======== Material to process ========
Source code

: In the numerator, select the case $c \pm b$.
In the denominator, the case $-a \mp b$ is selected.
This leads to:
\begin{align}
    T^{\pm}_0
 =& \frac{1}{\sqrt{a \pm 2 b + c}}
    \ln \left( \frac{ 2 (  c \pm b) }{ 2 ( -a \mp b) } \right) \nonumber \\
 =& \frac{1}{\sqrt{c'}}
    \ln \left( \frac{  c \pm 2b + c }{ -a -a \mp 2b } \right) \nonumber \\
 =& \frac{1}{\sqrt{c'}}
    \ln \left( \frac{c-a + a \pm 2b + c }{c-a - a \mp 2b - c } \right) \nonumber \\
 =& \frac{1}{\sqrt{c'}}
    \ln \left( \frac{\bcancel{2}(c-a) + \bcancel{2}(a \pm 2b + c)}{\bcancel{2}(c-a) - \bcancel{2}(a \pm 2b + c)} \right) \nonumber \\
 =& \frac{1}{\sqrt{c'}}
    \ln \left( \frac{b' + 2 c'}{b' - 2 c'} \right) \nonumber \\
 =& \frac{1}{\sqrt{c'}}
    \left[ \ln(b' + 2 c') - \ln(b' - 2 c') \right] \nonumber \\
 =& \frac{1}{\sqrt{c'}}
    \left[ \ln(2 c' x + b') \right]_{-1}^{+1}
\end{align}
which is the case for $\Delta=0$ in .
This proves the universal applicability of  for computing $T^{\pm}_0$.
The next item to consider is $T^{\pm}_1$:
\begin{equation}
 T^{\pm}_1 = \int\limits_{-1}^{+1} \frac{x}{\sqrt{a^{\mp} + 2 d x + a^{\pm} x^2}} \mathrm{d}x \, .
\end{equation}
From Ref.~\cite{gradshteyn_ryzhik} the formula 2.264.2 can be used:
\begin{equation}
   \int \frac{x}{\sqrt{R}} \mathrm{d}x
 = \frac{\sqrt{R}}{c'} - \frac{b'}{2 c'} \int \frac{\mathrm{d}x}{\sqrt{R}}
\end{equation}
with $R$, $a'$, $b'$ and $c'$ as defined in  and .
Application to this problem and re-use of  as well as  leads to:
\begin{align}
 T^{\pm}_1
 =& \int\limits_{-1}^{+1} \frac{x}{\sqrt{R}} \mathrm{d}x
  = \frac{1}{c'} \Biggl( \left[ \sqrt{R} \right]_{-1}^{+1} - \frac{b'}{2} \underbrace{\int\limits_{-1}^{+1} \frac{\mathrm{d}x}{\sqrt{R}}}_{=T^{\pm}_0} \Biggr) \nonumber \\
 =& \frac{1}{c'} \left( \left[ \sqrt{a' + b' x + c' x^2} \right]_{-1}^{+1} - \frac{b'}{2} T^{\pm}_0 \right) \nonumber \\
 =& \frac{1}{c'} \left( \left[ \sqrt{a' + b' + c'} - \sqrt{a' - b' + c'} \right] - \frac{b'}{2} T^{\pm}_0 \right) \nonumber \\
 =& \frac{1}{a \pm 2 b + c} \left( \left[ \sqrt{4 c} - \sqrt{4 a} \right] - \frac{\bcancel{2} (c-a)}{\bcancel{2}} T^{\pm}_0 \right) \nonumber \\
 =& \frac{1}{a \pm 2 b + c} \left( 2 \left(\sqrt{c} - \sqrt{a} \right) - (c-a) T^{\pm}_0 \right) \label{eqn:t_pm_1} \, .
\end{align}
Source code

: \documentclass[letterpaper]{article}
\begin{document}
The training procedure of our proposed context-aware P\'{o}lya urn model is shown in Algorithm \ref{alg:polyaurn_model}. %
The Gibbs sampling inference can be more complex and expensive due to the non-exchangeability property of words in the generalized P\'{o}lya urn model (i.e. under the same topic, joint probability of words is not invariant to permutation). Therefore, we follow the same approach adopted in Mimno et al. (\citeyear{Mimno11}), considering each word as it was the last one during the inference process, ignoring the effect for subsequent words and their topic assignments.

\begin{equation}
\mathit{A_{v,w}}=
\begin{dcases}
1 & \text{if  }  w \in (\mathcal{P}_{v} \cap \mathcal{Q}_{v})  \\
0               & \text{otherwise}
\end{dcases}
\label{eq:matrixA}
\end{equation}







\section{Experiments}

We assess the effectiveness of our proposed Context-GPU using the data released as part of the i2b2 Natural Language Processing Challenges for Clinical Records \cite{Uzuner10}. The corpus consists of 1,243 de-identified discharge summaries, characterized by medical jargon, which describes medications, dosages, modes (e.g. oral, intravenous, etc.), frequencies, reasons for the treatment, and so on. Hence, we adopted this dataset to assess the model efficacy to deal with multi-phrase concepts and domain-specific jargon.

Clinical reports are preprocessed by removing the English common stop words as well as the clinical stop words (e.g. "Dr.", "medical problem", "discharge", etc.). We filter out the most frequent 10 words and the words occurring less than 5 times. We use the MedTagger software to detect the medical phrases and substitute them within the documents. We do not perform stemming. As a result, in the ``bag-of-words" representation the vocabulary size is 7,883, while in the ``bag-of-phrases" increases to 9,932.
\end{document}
========
======== Material to process ========
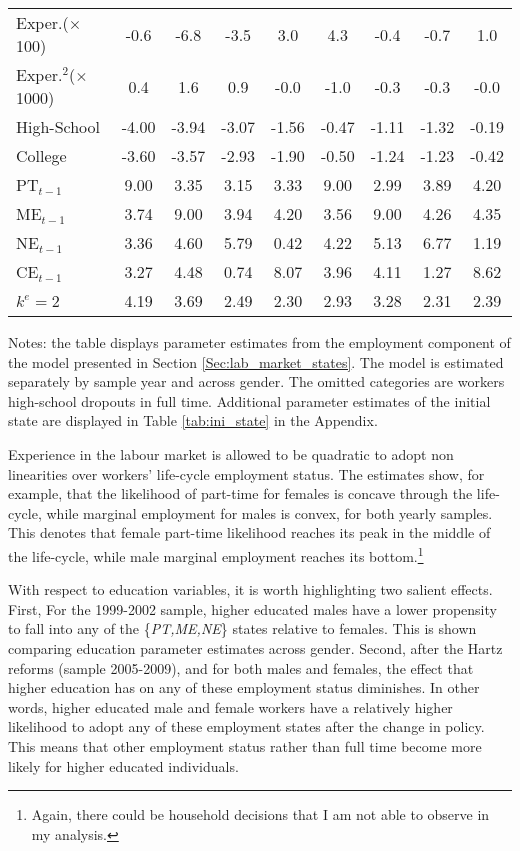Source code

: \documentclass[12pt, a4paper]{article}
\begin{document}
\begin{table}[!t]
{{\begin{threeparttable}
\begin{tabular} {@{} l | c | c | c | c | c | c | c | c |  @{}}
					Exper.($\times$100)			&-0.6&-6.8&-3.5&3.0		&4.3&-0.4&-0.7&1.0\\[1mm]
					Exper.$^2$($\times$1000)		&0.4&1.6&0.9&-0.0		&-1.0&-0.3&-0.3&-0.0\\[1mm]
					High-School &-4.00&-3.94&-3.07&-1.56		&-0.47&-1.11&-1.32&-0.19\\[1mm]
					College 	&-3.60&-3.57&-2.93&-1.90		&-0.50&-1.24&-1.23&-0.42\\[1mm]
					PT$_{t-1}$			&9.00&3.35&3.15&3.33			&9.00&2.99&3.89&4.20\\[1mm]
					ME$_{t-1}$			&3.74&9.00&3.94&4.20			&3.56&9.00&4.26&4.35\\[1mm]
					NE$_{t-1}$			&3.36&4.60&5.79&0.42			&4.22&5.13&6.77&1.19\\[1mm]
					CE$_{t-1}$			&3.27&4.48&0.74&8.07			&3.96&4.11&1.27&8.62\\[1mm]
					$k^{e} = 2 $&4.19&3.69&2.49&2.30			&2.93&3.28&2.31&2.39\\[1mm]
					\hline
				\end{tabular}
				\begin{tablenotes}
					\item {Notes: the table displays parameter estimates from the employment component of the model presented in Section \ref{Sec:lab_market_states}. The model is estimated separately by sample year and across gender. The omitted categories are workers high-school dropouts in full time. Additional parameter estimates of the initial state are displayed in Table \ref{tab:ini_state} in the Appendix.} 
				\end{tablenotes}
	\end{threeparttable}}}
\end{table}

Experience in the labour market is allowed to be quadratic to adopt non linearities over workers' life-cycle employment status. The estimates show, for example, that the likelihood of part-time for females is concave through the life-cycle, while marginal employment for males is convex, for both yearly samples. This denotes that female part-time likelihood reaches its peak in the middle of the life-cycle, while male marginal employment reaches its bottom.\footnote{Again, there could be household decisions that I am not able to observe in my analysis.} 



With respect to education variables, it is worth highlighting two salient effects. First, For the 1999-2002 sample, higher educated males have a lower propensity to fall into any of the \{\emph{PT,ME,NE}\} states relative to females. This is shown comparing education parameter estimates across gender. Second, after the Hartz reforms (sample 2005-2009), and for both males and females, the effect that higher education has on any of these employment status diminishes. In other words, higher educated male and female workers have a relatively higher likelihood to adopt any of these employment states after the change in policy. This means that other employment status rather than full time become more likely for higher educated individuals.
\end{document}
========
> [Try it]: Go through the records above and, whenever a line includes the word "while", copy it.

> [Result of this task]:
Clinical reports are preprocessed by removing the English common stop words as well as the clinical stop words (e.g. "Dr.", "medical problem", "discharge", etc.). We filter out the most frequent 10 words and the words occurring less than 5 times. We use the MedTagger software to detect the medical phrases and substitute them within the documents. We do not perform stemming. As a result, in the ``bag-of-words" representation the vocabulary size is 7,883, while in the ``bag-of-phrases" increases to 9,932.
Experience in the labour market is allowed to be quadratic to adopt non linearities over workers' life-cycle employment status. The estimates show, for example, that the likelihood of part-time for females is concave through the life-cycle, while marginal employment for males is convex, for both yearly samples. This denotes that female part-time likelihood reaches its peak in the middle of the life-cycle, while male marginal employment reaches its bottom.\footnote{Again, there could be household decisions that I am not able to observe in my analysis.} 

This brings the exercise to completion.